İsmini soruyorum, “O bende kalsın” diyor ve ekliyor: “Batıda hükümeti eleştirsen ‘FETÖ’ diyorlar, burada bir şey desen ‘PKK’ diyorlar, ‘terörist’ diyorlar. Bu yüzden adım bende kalsın, bir de gözaltı falan yapmasınlar.”

Fırıncı Hüsnü Çiçek

‘OLAN FIRINCIYA OLUYOR’

Suriçi’nde dolaşırken fırıncı Hüsnü Çiçek’le de konuşma fırsatı bulduk. Çiçek, 1986’dan bu yana fırıncılık yaptığını ve esnaf olarak birinci defa bu biçimde bir krizle karşılaştığını söz ediyor: “Daha evvel de zorda kaldık lakin artık ne olduğunu bilmiyoruz. Buğdayın memleketindeyiz lakin yarın un bulamayabiliriz diye korkuyoruz.”

En son 50 kiloluk un çuvalını 185 liraya aldığını söyleyen Hüsnü Çiçek, “Şimdi 300 lira olmuş un çuvalı. Una artırım geliyor, olan fırıncıya oluyor. Artırım yapsan bir türlü yapmasan bir türlü” diyor.

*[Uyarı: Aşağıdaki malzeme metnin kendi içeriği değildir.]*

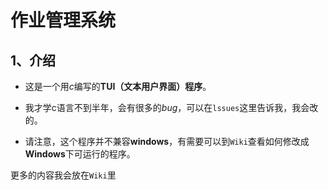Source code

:# 作业管理系统
## 1、介绍
- 这是一个用*c*编写的**TUI（文本用户界面）程序**。

- 我才学c语言不到半年，会有很多的*bug*，可以在`lssues`这里告诉我，我会改的。

- 请注意，这个程序并不兼容**windows**，有需要可以到`Wiki`查看如何修改成**Windows**下可运行的程序。

更多的内容我会放在`Wiki`里
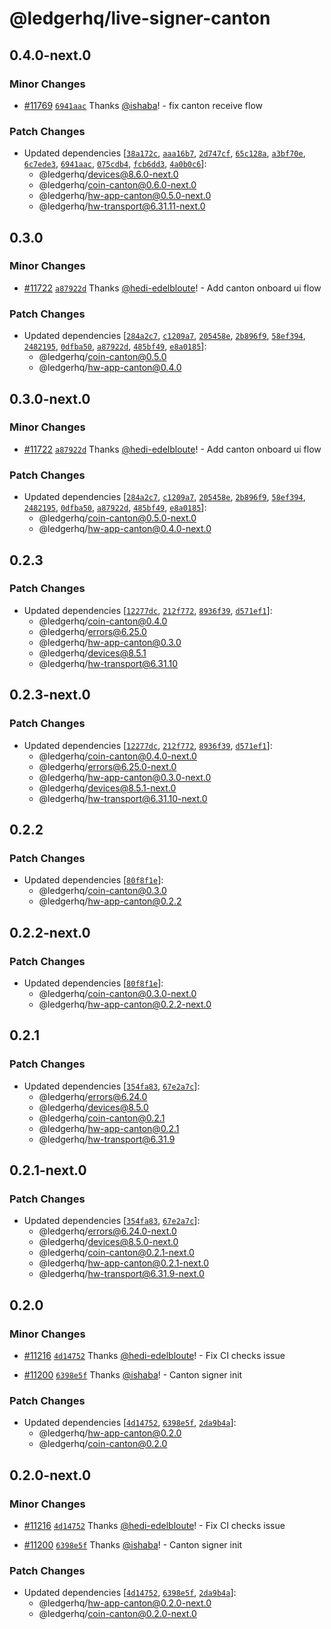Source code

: # @ledgerhq/live-signer-canton

## 0.4.0-next.0

### Minor Changes

- [#11769](https://github.com/LedgerHQ/ledger-live/pull/11769) [`6941aac`](https://github.com/LedgerHQ/ledger-live/commit/6941aac638dcc8d4fb03aa92f42d2a71d4089202) Thanks [@ishaba](https://github.com/ishaba)! - fix canton receive flow

### Patch Changes

- Updated dependencies [[`38a172c`](https://github.com/LedgerHQ/ledger-live/commit/38a172c23035040d077433c7f4fce60f72962ae0), [`aaa16b7`](https://github.com/LedgerHQ/ledger-live/commit/aaa16b718454dca51d59bb138ab1a638dc4b8243), [`2d747cf`](https://github.com/LedgerHQ/ledger-live/commit/2d747cf63f120a6634c2e2adbe60c4e94d37fc71), [`65c128a`](https://github.com/LedgerHQ/ledger-live/commit/65c128a93f07857b421bed3696bc9984f860ada9), [`a3bf70e`](https://github.com/LedgerHQ/ledger-live/commit/a3bf70ea59fc31277a170d4cb5530f2f58d0a2ab), [`6c7ede3`](https://github.com/LedgerHQ/ledger-live/commit/6c7ede327fcfa0f87ffdb9684da4e3b95612643c), [`6941aac`](https://github.com/LedgerHQ/ledger-live/commit/6941aac638dcc8d4fb03aa92f42d2a71d4089202), [`075cdb4`](https://github.com/LedgerHQ/ledger-live/commit/075cdb4975a584e2b6f715fc6db4d364c0997848), [`fcb6dd3`](https://github.com/LedgerHQ/ledger-live/commit/fcb6dd3701373df22fba0e94bdbe04a3e730dffd), [`4a0b0c6`](https://github.com/LedgerHQ/ledger-live/commit/4a0b0c629e147f680cac0d0f3854834dd3dbb0bd)]:
  - @ledgerhq/devices@8.6.0-next.0
  - @ledgerhq/coin-canton@0.6.0-next.0
  - @ledgerhq/hw-app-canton@0.5.0-next.0
  - @ledgerhq/hw-transport@6.31.11-next.0

## 0.3.0

### Minor Changes

- [#11722](https://github.com/LedgerHQ/ledger-live/pull/11722) [`a87922d`](https://github.com/LedgerHQ/ledger-live/commit/a87922dc99e4f2e4b40a46fd52ad08a71012fe94) Thanks [@hedi-edelbloute](https://github.com/hedi-edelbloute)! - Add canton onboard ui flow

### Patch Changes

- Updated dependencies [[`284a2c7`](https://github.com/LedgerHQ/ledger-live/commit/284a2c7f571c8d8e622ba60bef24d186ce42605d), [`c1209a7`](https://github.com/LedgerHQ/ledger-live/commit/c1209a70f6362fe8a52139ad5ad0b4705aac00fb), [`205458e`](https://github.com/LedgerHQ/ledger-live/commit/205458e2d3ca5ec1d7a50d30b63050a692a5e045), [`2b896f9`](https://github.com/LedgerHQ/ledger-live/commit/2b896f94d6fc53ef965ed567489ad96d913466d4), [`58ef394`](https://github.com/LedgerHQ/ledger-live/commit/58ef39468870e56745a3a4bc95a1292a1e1f64ca), [`2482195`](https://github.com/LedgerHQ/ledger-live/commit/24821957c838a304be60ff6e16798ef3cac987cd), [`0dfba50`](https://github.com/LedgerHQ/ledger-live/commit/0dfba503a0e3c4d8ae8e32489499e3174b1741b8), [`a87922d`](https://github.com/LedgerHQ/ledger-live/commit/a87922dc99e4f2e4b40a46fd52ad08a71012fe94), [`485bf49`](https://github.com/LedgerHQ/ledger-live/commit/485bf494470d96313fd89c92b8e9a74270acd419), [`e8a0185`](https://github.com/LedgerHQ/ledger-live/commit/e8a01854e07d313659f9740843731e97601cf41d)]:
  - @ledgerhq/coin-canton@0.5.0
  - @ledgerhq/hw-app-canton@0.4.0

## 0.3.0-next.0

### Minor Changes

- [#11722](https://github.com/LedgerHQ/ledger-live/pull/11722) [`a87922d`](https://github.com/LedgerHQ/ledger-live/commit/a87922dc99e4f2e4b40a46fd52ad08a71012fe94) Thanks [@hedi-edelbloute](https://github.com/hedi-edelbloute)! - Add canton onboard ui flow

### Patch Changes

- Updated dependencies [[`284a2c7`](https://github.com/LedgerHQ/ledger-live/commit/284a2c7f571c8d8e622ba60bef24d186ce42605d), [`c1209a7`](https://github.com/LedgerHQ/ledger-live/commit/c1209a70f6362fe8a52139ad5ad0b4705aac00fb), [`205458e`](https://github.com/LedgerHQ/ledger-live/commit/205458e2d3ca5ec1d7a50d30b63050a692a5e045), [`2b896f9`](https://github.com/LedgerHQ/ledger-live/commit/2b896f94d6fc53ef965ed567489ad96d913466d4), [`58ef394`](https://github.com/LedgerHQ/ledger-live/commit/58ef39468870e56745a3a4bc95a1292a1e1f64ca), [`2482195`](https://github.com/LedgerHQ/ledger-live/commit/24821957c838a304be60ff6e16798ef3cac987cd), [`0dfba50`](https://github.com/LedgerHQ/ledger-live/commit/0dfba503a0e3c4d8ae8e32489499e3174b1741b8), [`a87922d`](https://github.com/LedgerHQ/ledger-live/commit/a87922dc99e4f2e4b40a46fd52ad08a71012fe94), [`485bf49`](https://github.com/LedgerHQ/ledger-live/commit/485bf494470d96313fd89c92b8e9a74270acd419), [`e8a0185`](https://github.com/LedgerHQ/ledger-live/commit/e8a01854e07d313659f9740843731e97601cf41d)]:
  - @ledgerhq/coin-canton@0.5.0-next.0
  - @ledgerhq/hw-app-canton@0.4.0-next.0

## 0.2.3

### Patch Changes

- Updated dependencies [[`12277dc`](https://github.com/LedgerHQ/ledger-live/commit/12277dcb478f24152060e3e11e2eb37d650b5b60), [`212f772`](https://github.com/LedgerHQ/ledger-live/commit/212f772b17dc3db97009ebe62912f8f183c1ef2e), [`8936f39`](https://github.com/LedgerHQ/ledger-live/commit/8936f390edbe9cbc36ac6590b01562daf5c580e1), [`d571ef1`](https://github.com/LedgerHQ/ledger-live/commit/d571ef1104092e41de4dfb6dd9b26d27348b82cf)]:
  - @ledgerhq/coin-canton@0.4.0
  - @ledgerhq/errors@6.25.0
  - @ledgerhq/hw-app-canton@0.3.0
  - @ledgerhq/devices@8.5.1
  - @ledgerhq/hw-transport@6.31.10

## 0.2.3-next.0

### Patch Changes

- Updated dependencies [[`12277dc`](https://github.com/LedgerHQ/ledger-live/commit/12277dcb478f24152060e3e11e2eb37d650b5b60), [`212f772`](https://github.com/LedgerHQ/ledger-live/commit/212f772b17dc3db97009ebe62912f8f183c1ef2e), [`8936f39`](https://github.com/LedgerHQ/ledger-live/commit/8936f390edbe9cbc36ac6590b01562daf5c580e1), [`d571ef1`](https://github.com/LedgerHQ/ledger-live/commit/d571ef1104092e41de4dfb6dd9b26d27348b82cf)]:
  - @ledgerhq/coin-canton@0.4.0-next.0
  - @ledgerhq/errors@6.25.0-next.0
  - @ledgerhq/hw-app-canton@0.3.0-next.0
  - @ledgerhq/devices@8.5.1-next.0
  - @ledgerhq/hw-transport@6.31.10-next.0

## 0.2.2

### Patch Changes

- Updated dependencies [[`80f8f1e`](https://github.com/LedgerHQ/ledger-live/commit/80f8f1eaef8a7bc84ba5441790296dec6cbfa199)]:
  - @ledgerhq/coin-canton@0.3.0
  - @ledgerhq/hw-app-canton@0.2.2

## 0.2.2-next.0

### Patch Changes

- Updated dependencies [[`80f8f1e`](https://github.com/LedgerHQ/ledger-live/commit/80f8f1eaef8a7bc84ba5441790296dec6cbfa199)]:
  - @ledgerhq/coin-canton@0.3.0-next.0
  - @ledgerhq/hw-app-canton@0.2.2-next.0

## 0.2.1

### Patch Changes

- Updated dependencies [[`354fa83`](https://github.com/LedgerHQ/ledger-live/commit/354fa83c8107cf8e6b56a8b306569ee65980e10c), [`67e2a7c`](https://github.com/LedgerHQ/ledger-live/commit/67e2a7c5a74d000f22684254778dfec5b8b5163d)]:
  - @ledgerhq/errors@6.24.0
  - @ledgerhq/devices@8.5.0
  - @ledgerhq/coin-canton@0.2.1
  - @ledgerhq/hw-app-canton@0.2.1
  - @ledgerhq/hw-transport@6.31.9

## 0.2.1-next.0

### Patch Changes

- Updated dependencies [[`354fa83`](https://github.com/LedgerHQ/ledger-live/commit/354fa83c8107cf8e6b56a8b306569ee65980e10c), [`67e2a7c`](https://github.com/LedgerHQ/ledger-live/commit/67e2a7c5a74d000f22684254778dfec5b8b5163d)]:
  - @ledgerhq/errors@6.24.0-next.0
  - @ledgerhq/devices@8.5.0-next.0
  - @ledgerhq/coin-canton@0.2.1-next.0
  - @ledgerhq/hw-app-canton@0.2.1-next.0
  - @ledgerhq/hw-transport@6.31.9-next.0

## 0.2.0

### Minor Changes

- [#11216](https://github.com/LedgerHQ/ledger-live/pull/11216) [`4d14752`](https://github.com/LedgerHQ/ledger-live/commit/4d14752360435f27f07768302a715cd2f39f59ac) Thanks [@hedi-edelbloute](https://github.com/hedi-edelbloute)! - Fix CI checks issue

- [#11200](https://github.com/LedgerHQ/ledger-live/pull/11200) [`6398e5f`](https://github.com/LedgerHQ/ledger-live/commit/6398e5f90bd6ca5c1c4d850da731d4e7f020ea3a) Thanks [@ishaba](https://github.com/ishaba)! - Canton signer init

### Patch Changes

- Updated dependencies [[`4d14752`](https://github.com/LedgerHQ/ledger-live/commit/4d14752360435f27f07768302a715cd2f39f59ac), [`6398e5f`](https://github.com/LedgerHQ/ledger-live/commit/6398e5f90bd6ca5c1c4d850da731d4e7f020ea3a), [`2da9b4a`](https://github.com/LedgerHQ/ledger-live/commit/2da9b4a5dd9fec3fea188fc9fa107b2c3479d1be)]:
  - @ledgerhq/hw-app-canton@0.2.0
  - @ledgerhq/coin-canton@0.2.0

## 0.2.0-next.0

### Minor Changes

- [#11216](https://github.com/LedgerHQ/ledger-live/pull/11216) [`4d14752`](https://github.com/LedgerHQ/ledger-live/commit/4d14752360435f27f07768302a715cd2f39f59ac) Thanks [@hedi-edelbloute](https://github.com/hedi-edelbloute)! - Fix CI checks issue

- [#11200](https://github.com/LedgerHQ/ledger-live/pull/11200) [`6398e5f`](https://github.com/LedgerHQ/ledger-live/commit/6398e5f90bd6ca5c1c4d850da731d4e7f020ea3a) Thanks [@ishaba](https://github.com/ishaba)! - Canton signer init

### Patch Changes

- Updated dependencies [[`4d14752`](https://github.com/LedgerHQ/ledger-live/commit/4d14752360435f27f07768302a715cd2f39f59ac), [`6398e5f`](https://github.com/LedgerHQ/ledger-live/commit/6398e5f90bd6ca5c1c4d850da731d4e7f020ea3a), [`2da9b4a`](https://github.com/LedgerHQ/ledger-live/commit/2da9b4a5dd9fec3fea188fc9fa107b2c3479d1be)]:
  - @ledgerhq/hw-app-canton@0.2.0-next.0
  - @ledgerhq/coin-canton@0.2.0-next.0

Ekmek fiyatı 3,5 lira olarak belirlenmiş olsa da fırıncı Çiçek 400 gram ekmeği 3 liradan satıyor. Bu durumu şu biçimde açıklıyor: “Bizim fırınımız hem orta yerde, tıpkı vakitte yoksul bir mahallede. 3 liradan fazla kıymetli satarsam kim ekmek alır? aslına bakarsan günde 150’den çok ‘askıda ekmek’ veriyoruz.”

‘ÖNÜMÜ GÖREMİYORUM Kİ UMUTLU OLAYIM’

Fırıncı olarak güç günler geçirdiklerini lakin çabucak hemen işçi çıkarma durumunda gelmediklerini belirtiyor Çiçek, “esasen kimi işten çıkaracağım? Fırında çalışan hepimiz akrabayız. Biz bırakmayacağız fırıncılığı fakat bu biçimde giderse fırıncılık bırakacak biz” diyor.

Genç fırıncı “Yevmiyemizden kısarak çalışıyoruz” diye sesleniyor tezgahın öbür yanından: “Eğer genç sayılırsam 29 yaşımdayım. Biliyorsun, Diyarbakır’da 20 yaşında beşerler evleniyor. Ben 29 yaşıma geldim evlenemedim. Yarın ne olacak bilmiyorum. Önümü görmüyorum ki umutlu olayım, evlenip memnun olayım.”

Genç adamı teselli edecek cümle kuramıyorum, yalnızca “Dur hele, daha fazlaca gençsin” diyorum.

‘NELER GÖRDÜK NELER…’

TMO buğday zahmeti olmadığını, un fabrikası sahipleri stok olmadığını deklare etti. Fakat anlaşılan o ki doların Türk parası karşısında kazandığı bedel, fabrika sahiplerini un satarken temkinli davranmak zorunda bırakmış. yıllardır bir arada çalıştıkları fırıncılar un siparişi verdiğinde parayı peşin istemeye başlamışlar örneğin. Fırıncılar ise bugün aldıkları unun yarın ne kadar olacağını bilmedikleri için huzursuz. “Dolar kaç Türk lirası olursa olsun, bize ne” diyenlerin mantığını, piyasadaki dalgalanmayı şiddetle hisseden fırıncılar anlamıyor.

Hamur topakları geliyor, ustalardan biri maharetle hamuru açıyor, oburu alıp küreğin üzerine bırakıyor ve fırına sürüyor. yıllardır birebir yerde fırıncılık yapan Hüsnü Çiçek, müşterilerin hepsini tanıyor, bu niçinle bir yandan işini yaparken onlarla muhabbet etmekten geri durmuyor. 2015’teki çatışmaları hatırlatarak, “Biz bu Suriçi’nde neler gördük neler” diyor iç geçirerek.

Fırından çıkıp Suriçi’ndeki sokaklarda yürürken, Hüsnü Çiçek’in cümlesini yinelıyorum içimden: “Neler gördük neler…” Öte yandan dolar, askeri harcamalar, nereye gittiği bilinmeyen 128 milyar dolar ve “Önce Ekmekler Bozuldu” var aklımda: “Her şey ekmekle başladı, ekmekle bitecek.”